# [WORK ITEM]
What follows is a set of records. Retype them exactly, leaving out the pictures.

# [MATERIAL SHOWN]
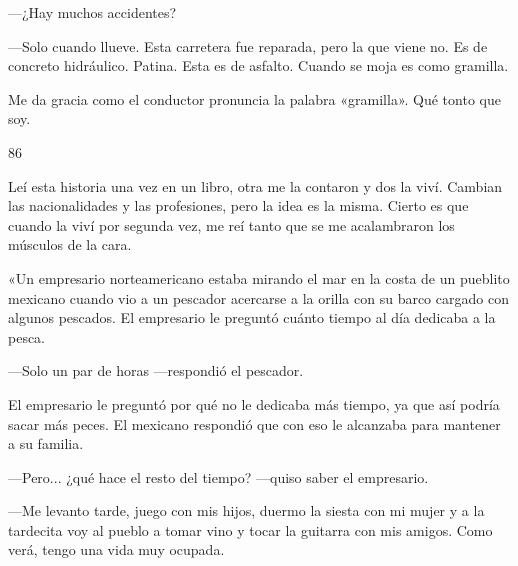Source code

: \documentclass[12pt,twoside,openright,a5paper]{book}
\begin{document}
\nopagebreak

\vspace{0.5cm}

\nopagebreak

---¿Hay muchos accidentes?

---Solo cuando llueve. Esta carretera fue reparada, pero la que viene no. Es
de concreto hidráulico. Patina. Esta es de asfalto. Cuando se moja es
como gramilla.

Me da gracia como el conductor pronuncia la palabra «gramilla».
Qué tonto que soy.

\vspace{0.5cm}

\hrulefill \hspace{0.1cm}\decofourleft\hspace{0.2cm} 86 \hspace{0.2cm}\decofourright \hspace{0.1cm}\hrulefill

\nopagebreak

\vspace{0.5cm}

\nopagebreak

Leí esta historia una vez en un libro, otra me la contaron y dos
la viví. Cambian las nacionalidades y las profesiones, pero la idea
es la misma. Cierto es que cuando la viví por segunda vez, me reí tanto
que se me acalambraron los músculos de la cara.

«Un empresario norteamericano estaba mirando el mar en la costa de un
pueblito mexicano cuando vio a un pescador acercarse a la orilla con
su barco cargado con algunos pescados. El empresario le preguntó cuánto
tiempo al día dedicaba a la pesca. 

---Solo un par de horas ---respondió el pescador. 

El empresario le preguntó por qué no le dedicaba más tiempo,
ya que así podría sacar más peces. El mexicano respondió que con eso
le alcanzaba para mantener a su familia. 

---Pero... ¿qué hace el resto del tiempo? ---quiso saber el empresario. 

---Me levanto tarde, juego con mis hijos,
duermo la siesta con mi mujer y a la tardecita voy al pueblo a tomar vino
y tocar la guitarra con mis amigos. Como verá, tengo una vida muy ocupada.
\end{document}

# [YOUR RESPONSE]
Source code

: \documentclass[12pt,twoside,openright,a5paper]{book}
\begin{document}
\nopagebreak

\vspace{0.5cm}

\nopagebreak

---¿Hay muchos accidentes?

---Solo cuando llueve. Esta carretera fue reparada, pero la que viene no. Es
de concreto hidráulico. Patina. Esta es de asfalto. Cuando se moja es
como gramilla.

Me da gracia como el conductor pronuncia la palabra «gramilla».
Qué tonto que soy.

\vspace{0.5cm}

\hrulefill \hspace{0.1cm}\decofourleft\hspace{0.2cm} 86 \hspace{0.2cm}\decofourright \hspace{0.1cm}\hrulefill

\nopagebreak

\vspace{0.5cm}

\nopagebreak

Leí esta historia una vez en un libro, otra me la contaron y dos
la viví. Cambian las nacionalidades y las profesiones, pero la idea
es la misma. Cierto es que cuando la viví por segunda vez, me reí tanto
que se me acalambraron los músculos de la cara.

«Un empresario norteamericano estaba mirando el mar en la costa de un
pueblito mexicano cuando vio a un pescador acercarse a la orilla con
su barco cargado con algunos pescados. El empresario le preguntó cuánto
tiempo al día dedicaba a la pesca. 

---Solo un par de horas ---respondió el pescador. 

El empresario le preguntó por qué no le dedicaba más tiempo,
ya que así podría sacar más peces. El mexicano respondió que con eso
le alcanzaba para mantener a su familia. 

---Pero... ¿qué hace el resto del tiempo? ---quiso saber el empresario. 

---Me levanto tarde, juego con mis hijos,
duermo la siesta con mi mujer y a la tardecita voy al pueblo a tomar vino
y tocar la guitarra con mis amigos. Como verá, tengo una vida muy ocupada.
\end{document}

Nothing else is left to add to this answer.